* _SUPPLIED RECORDS_:
*** Block opens ***
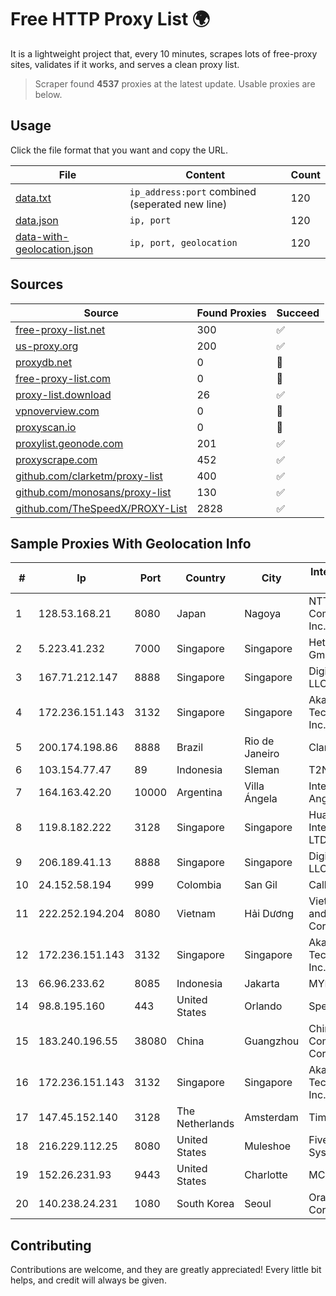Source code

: 
# Free HTTP Proxy List 🌍

It is a lightweight project that, every 10 minutes, scrapes lots of free-proxy sites, validates if it works, and serves a clean proxy list.


> Scraper found **4537** proxies at the latest update. Usable proxies are below.

## Usage

Click the file format that you want and copy the URL.


|File|Content|Count|
|----|-------|-----|
|[data.txt](https://raw.githubusercontent.com/themiralay/Proxy-List-World/master/data.txt)|`ip_address:port` combined (seperated new line)|120|
|[data.json](https://raw.githubusercontent.com/themiralay/Proxy-List-World/master/data.json)|`ip, port`|120|
|[data-with-geolocation.json](https://raw.githubusercontent.com/themiralay/Proxy-List-World/master/data-with-geolocation.json)|`ip, port, geolocation`|120|

## Sources

|Source|Found Proxies|Succeed|
|------|-------------|-------|
|[free-proxy-list.net](https://free-proxy-list.net)|300|✅|
|[us-proxy.org](https://www.us-proxy.org)|200|✅|
|[proxydb.net](http://proxydb.net)|0|🚫|
|[free-proxy-list.com](https://free-proxy-list.com/?page=&port=&type%5B%5D=http&type%5B%5D=https&up_time=0&search=Search)|0|🚫|
|[proxy-list.download](https://www.proxy-list.download/HTTP)|26|✅|
|[vpnoverview.com](https://vpnoverview.com/privacy/anonymous-browsing/free-proxy-servers)|0|🚫|
|[proxyscan.io](https://www.proxyscan.io)|0|🚫|
|[proxylist.geonode.com](https://proxylist.geonode.com/api/proxy-list?limit=300&page=1&sort_by=lastChecked&sort_type=desc&protocols=http,https)|201|✅|
|[proxyscrape.com](https://api.proxyscrape.com/v2/?request=displayproxies&protocol=http&timeout=10000&country=all&ssl=all&anonymity=all)|452|✅|
|[github.com/clarketm/proxy-list](https://raw.githubusercontent.com/clarketm/proxy-list/master/proxy-list-raw.txt)|400|✅|
|[github.com/monosans/proxy-list](https://raw.githubusercontent.com/monosans/proxy-list/main/proxies/http.txt)|130|✅|
|[github.com/TheSpeedX/PROXY-List](https://raw.githubusercontent.com/TheSpeedX/PROXY-List/master/http.txt)|2828|✅|


## Sample Proxies With Geolocation Info

|#|Ip|Port|Country|City|Internet Service Provider|
|-|--|----|-------|----|-------------------------|
|1|128.53.168.21|8080|Japan|Nagoya|NTT PC Communications, Inc.|
|2|5.223.41.232|7000|Singapore|Singapore|Hetzner Online GmbH|
|3|167.71.212.147|8888|Singapore|Singapore|DigitalOcean, LLC|
|4|172.236.151.143|3132|Singapore|Singapore|Akamai Technologies, Inc.|
|5|200.174.198.86|8888|Brazil|Rio de Janeiro|Claro S.A|
|6|103.154.77.47|89|Indonesia|Sleman|T2NET|
|7|164.163.42.20|10000|Argentina|Villa Ángela|Interret Villa Angela SRL|
|8|119.8.182.222|3128|Singapore|Singapore|Huawei International Pte. LTD|
|9|206.189.41.13|8888|Singapore|Singapore|DigitalOcean, LLC|
|10|24.152.58.194|999|Colombia|San Gil|Calltopbx S.A.S.|
|11|222.252.194.204|8080|Vietnam|Hải Dương|VietNam Post and Telecom Corporation|
|12|172.236.151.143|3132|Singapore|Singapore|Akamai Technologies, Inc.|
|13|66.96.233.62|8085|Indonesia|Jakarta|MYREPUBLIC|
|14|98.8.195.160|443|United States|Orlando|Spectrum|
|15|183.240.196.55|38080|China|Guangzhou|China Mobile Communications Corporation|
|16|172.236.151.143|3132|Singapore|Singapore|Akamai Technologies, Inc.|
|17|147.45.152.140|3128|The Netherlands|Amsterdam|TimeWeb Ltd.|
|18|216.229.112.25|8080|United States|Muleshoe|Five Area Systems, LLC|
|19|152.26.231.93|9443|United States|Charlotte|MCNC|
|20|140.238.24.231|1080|South Korea|Seoul|Oracle Corporation|



## Contributing

Contributions are welcome, and they are greatly appreciated! Every
little bit helps, and credit will always be given.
*** Block closes ***
* _EXERCISE_: Every record above must be printed exactly, except for its images.

* _RESPONSE BELOW_:
Source code

: 
# Free HTTP Proxy List 🌍

It is a lightweight project that, every 10 minutes, scrapes lots of free-proxy sites, validates if it works, and serves a clean proxy list.


> Scraper found **4537** proxies at the latest update. Usable proxies are below.

## Usage

Click the file format that you want and copy the URL.


|File|Content|Count|
|----|-------|-----|
|[data.txt](https://raw.githubusercontent.com/themiralay/Proxy-List-World/master/data.txt)|`ip_address:port` combined (seperated new line)|120|
|[data.json](https://raw.githubusercontent.com/themiralay/Proxy-List-World/master/data.json)|`ip, port`|120|
|[data-with-geolocation.json](https://raw.githubusercontent.com/themiralay/Proxy-List-World/master/data-with-geolocation.json)|`ip, port, geolocation`|120|

## Sources

|Source|Found Proxies|Succeed|
|------|-------------|-------|
|[free-proxy-list.net](https://free-proxy-list.net)|300|✅|
|[us-proxy.org](https://www.us-proxy.org)|200|✅|
|[proxydb.net](http://proxydb.net)|0|🚫|
|[free-proxy-list.com](https://free-proxy-list.com/?page=&port=&type%5B%5D=http&type%5B%5D=https&up_time=0&search=Search)|0|🚫|
|[proxy-list.download](https://www.proxy-list.download/HTTP)|26|✅|
|[vpnoverview.com](https://vpnoverview.com/privacy/anonymous-browsing/free-proxy-servers)|0|🚫|
|[proxyscan.io](https://www.proxyscan.io)|0|🚫|
|[proxylist.geonode.com](https://proxylist.geonode.com/api/proxy-list?limit=300&page=1&sort_by=lastChecked&sort_type=desc&protocols=http,https)|201|✅|
|[proxyscrape.com](https://api.proxyscrape.com/v2/?request=displayproxies&protocol=http&timeout=10000&country=all&ssl=all&anonymity=all)|452|✅|
|[github.com/clarketm/proxy-list](https://raw.githubusercontent.com/clarketm/proxy-list/master/proxy-list-raw.txt)|400|✅|
|[github.com/monosans/proxy-list](https://raw.githubusercontent.com/monosans/proxy-list/main/proxies/http.txt)|130|✅|
|[github.com/TheSpeedX/PROXY-List](https://raw.githubusercontent.com/TheSpeedX/PROXY-List/master/http.txt)|2828|✅|


## Sample Proxies With Geolocation Info

|#|Ip|Port|Country|City|Internet Service Provider|
|-|--|----|-------|----|-------------------------|
|1|128.53.168.21|8080|Japan|Nagoya|NTT PC Communications, Inc.|
|2|5.223.41.232|7000|Singapore|Singapore|Hetzner Online GmbH|
|3|167.71.212.147|8888|Singapore|Singapore|DigitalOcean, LLC|
|4|172.236.151.143|3132|Singapore|Singapore|Akamai Technologies, Inc.|
|5|200.174.198.86|8888|Brazil|Rio de Janeiro|Claro S.A|
|6|103.154.77.47|89|Indonesia|Sleman|T2NET|
|7|164.163.42.20|10000|Argentina|Villa Ángela|Interret Villa Angela SRL|
|8|119.8.182.222|3128|Singapore|Singapore|Huawei International Pte. LTD|
|9|206.189.41.13|8888|Singapore|Singapore|DigitalOcean, LLC|
|10|24.152.58.194|999|Colombia|San Gil|Calltopbx S.A.S.|
|11|222.252.194.204|8080|Vietnam|Hải Dương|VietNam Post and Telecom Corporation|
|12|172.236.151.143|3132|Singapore|Singapore|Akamai Technologies, Inc.|
|13|66.96.233.62|8085|Indonesia|Jakarta|MYREPUBLIC|
|14|98.8.195.160|443|United States|Orlando|Spectrum|
|15|183.240.196.55|38080|China|Guangzhou|China Mobile Communications Corporation|
|16|172.236.151.143|3132|Singapore|Singapore|Akamai Technologies, Inc.|
|17|147.45.152.140|3128|The Netherlands|Amsterdam|TimeWeb Ltd.|
|18|216.229.112.25|8080|United States|Muleshoe|Five Area Systems, LLC|
|19|152.26.231.93|9443|United States|Charlotte|MCNC|
|20|140.238.24.231|1080|South Korea|Seoul|Oracle Corporation|



## Contributing

Contributions are welcome, and they are greatly appreciated! Every
little bit helps, and credit will always be given.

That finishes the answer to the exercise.